To resolve this issue, the DOL published a new rule on January 09, 2024. This rule adopts a six-factor test that delves into the economic dynamics between potential employers and workers:
- Opportunity for profit or loss depending on managerial skill.
- Investments by the worker and the potential employer.
- Degree of permanence of the work relationship.
- Nature and degree of control.
- Extent to which the work performed is an integral part of the potential employer’s business.
- Skill and initiative.
- Additional factors.
As noted above, the 2024 rule introduces some adjustments to the DOL’s prior versions. First, in terms of legal compliance, the rule clarifies that the control necessary to comply with specific legal requirements does not automatically classify a worker as an employee. However, additional control exercised for convenience beyond legal necessities may influence the overall analysis. Second, the rule shifts from a dollar-for-dollar comparison in the assessment of relative investments. Instead, it focuses on whether the worker is making “similar types of investments,” indicating a move towards independent operation. Third, in evaluating tools and equipment, the final rule considers costs unilaterally imposed by the potential employer, distinguishing them from those initiated by the worker, in determining independence.
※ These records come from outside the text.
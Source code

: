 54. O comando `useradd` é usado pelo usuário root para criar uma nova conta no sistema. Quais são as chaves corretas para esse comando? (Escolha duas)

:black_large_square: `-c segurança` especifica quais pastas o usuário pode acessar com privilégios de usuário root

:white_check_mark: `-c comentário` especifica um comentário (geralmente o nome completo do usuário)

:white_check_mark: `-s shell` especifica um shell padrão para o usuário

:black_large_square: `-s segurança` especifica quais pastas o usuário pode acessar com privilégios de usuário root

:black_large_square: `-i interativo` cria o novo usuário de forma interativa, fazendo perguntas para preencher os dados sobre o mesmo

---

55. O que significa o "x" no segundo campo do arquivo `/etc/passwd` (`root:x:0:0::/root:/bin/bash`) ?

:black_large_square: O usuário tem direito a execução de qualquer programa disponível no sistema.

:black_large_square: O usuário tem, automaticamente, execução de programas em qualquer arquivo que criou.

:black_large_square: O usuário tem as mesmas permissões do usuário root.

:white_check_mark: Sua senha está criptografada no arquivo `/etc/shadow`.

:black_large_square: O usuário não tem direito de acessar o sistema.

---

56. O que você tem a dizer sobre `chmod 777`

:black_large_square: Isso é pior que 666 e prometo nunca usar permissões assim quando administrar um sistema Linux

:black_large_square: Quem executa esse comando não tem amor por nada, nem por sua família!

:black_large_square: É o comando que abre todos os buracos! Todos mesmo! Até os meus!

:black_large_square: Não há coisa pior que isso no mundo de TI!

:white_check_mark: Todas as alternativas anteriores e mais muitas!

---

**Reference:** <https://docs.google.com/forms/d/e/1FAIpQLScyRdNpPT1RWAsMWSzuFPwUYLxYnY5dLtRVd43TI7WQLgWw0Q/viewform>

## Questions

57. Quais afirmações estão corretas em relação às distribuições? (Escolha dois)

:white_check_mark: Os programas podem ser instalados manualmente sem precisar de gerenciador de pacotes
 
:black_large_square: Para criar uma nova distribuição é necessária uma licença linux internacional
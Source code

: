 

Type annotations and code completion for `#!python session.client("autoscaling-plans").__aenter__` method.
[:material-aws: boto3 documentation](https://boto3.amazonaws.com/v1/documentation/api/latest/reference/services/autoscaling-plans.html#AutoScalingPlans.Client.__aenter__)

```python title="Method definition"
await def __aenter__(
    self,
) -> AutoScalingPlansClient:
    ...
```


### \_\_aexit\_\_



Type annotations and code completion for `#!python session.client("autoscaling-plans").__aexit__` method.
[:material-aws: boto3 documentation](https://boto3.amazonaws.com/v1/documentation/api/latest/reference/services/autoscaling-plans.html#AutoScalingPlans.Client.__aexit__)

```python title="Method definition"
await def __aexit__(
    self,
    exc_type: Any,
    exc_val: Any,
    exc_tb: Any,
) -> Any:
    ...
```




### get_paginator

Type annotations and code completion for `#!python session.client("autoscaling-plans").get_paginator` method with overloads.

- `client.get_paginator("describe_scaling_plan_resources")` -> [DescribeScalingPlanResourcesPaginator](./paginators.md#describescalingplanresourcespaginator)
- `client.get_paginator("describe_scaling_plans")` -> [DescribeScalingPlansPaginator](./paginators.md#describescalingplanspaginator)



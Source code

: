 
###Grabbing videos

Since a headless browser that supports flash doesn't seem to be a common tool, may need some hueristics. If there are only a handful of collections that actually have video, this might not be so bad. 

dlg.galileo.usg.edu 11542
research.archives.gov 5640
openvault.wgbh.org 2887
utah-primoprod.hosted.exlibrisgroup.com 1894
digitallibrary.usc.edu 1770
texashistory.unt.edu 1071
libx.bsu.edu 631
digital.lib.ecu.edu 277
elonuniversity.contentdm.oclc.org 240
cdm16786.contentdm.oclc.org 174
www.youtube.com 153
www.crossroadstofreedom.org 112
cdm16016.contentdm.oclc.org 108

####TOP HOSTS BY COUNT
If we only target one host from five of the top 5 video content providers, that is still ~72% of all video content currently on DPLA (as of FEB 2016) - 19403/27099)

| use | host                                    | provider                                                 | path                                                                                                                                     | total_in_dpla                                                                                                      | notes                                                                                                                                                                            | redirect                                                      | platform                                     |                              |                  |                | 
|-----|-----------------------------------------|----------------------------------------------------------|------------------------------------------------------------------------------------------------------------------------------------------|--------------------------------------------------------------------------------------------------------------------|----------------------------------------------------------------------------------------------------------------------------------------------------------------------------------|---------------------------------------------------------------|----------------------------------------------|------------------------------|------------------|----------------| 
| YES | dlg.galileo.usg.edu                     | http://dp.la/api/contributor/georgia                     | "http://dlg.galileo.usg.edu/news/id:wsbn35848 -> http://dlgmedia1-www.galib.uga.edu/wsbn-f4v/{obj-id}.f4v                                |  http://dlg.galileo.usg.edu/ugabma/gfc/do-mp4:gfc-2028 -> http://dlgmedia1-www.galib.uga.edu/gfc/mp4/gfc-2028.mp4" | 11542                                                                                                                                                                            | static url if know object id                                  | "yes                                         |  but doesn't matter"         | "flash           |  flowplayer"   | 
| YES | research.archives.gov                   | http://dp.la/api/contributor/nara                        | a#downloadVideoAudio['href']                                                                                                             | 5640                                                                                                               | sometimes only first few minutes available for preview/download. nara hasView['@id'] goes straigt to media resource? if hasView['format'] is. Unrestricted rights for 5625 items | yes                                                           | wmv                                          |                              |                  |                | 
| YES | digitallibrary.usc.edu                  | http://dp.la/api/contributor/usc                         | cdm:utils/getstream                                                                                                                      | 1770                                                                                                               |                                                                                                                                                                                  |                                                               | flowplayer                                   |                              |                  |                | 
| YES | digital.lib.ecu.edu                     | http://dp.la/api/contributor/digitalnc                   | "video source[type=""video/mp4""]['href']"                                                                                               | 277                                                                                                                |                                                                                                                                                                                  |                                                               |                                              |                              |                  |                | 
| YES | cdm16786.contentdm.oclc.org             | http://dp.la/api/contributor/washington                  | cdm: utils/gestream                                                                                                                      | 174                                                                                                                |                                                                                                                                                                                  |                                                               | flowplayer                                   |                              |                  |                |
Fourth, regarding profit or loss, the rule specifies that the ability to earn more by working more is not entrepreneurial when paid a fixed rate per hour or job, but other payment methods may suggest independence. Lastly, the rule emphasizes that specialized skill alone does not automatically confer independent contractor status; the key factor is whether the worker uses specialized skill in connection with business-like initiative. These nuanced adjustments aim to provide clearer guidance for employers and workers navigating the intricate landscape of independent contractor classification.
The legal landscape remains dynamic, with a lawsuit over the 2021 rule still pending and lawsuits regarding the new rule’s validity likely to follow. Employers should, however, carefully study the final rule, as the DOL will treat the new rule as the controlling standard for audits and compliance actions. In navigating these changes, employers should seek guidance from experienced counsel and stay vigilant to potential legal developments in the evolving realm of independent contractor classifications. Stay tuned to the Hunton Labor and Employment blog for more updates regarding this new rule.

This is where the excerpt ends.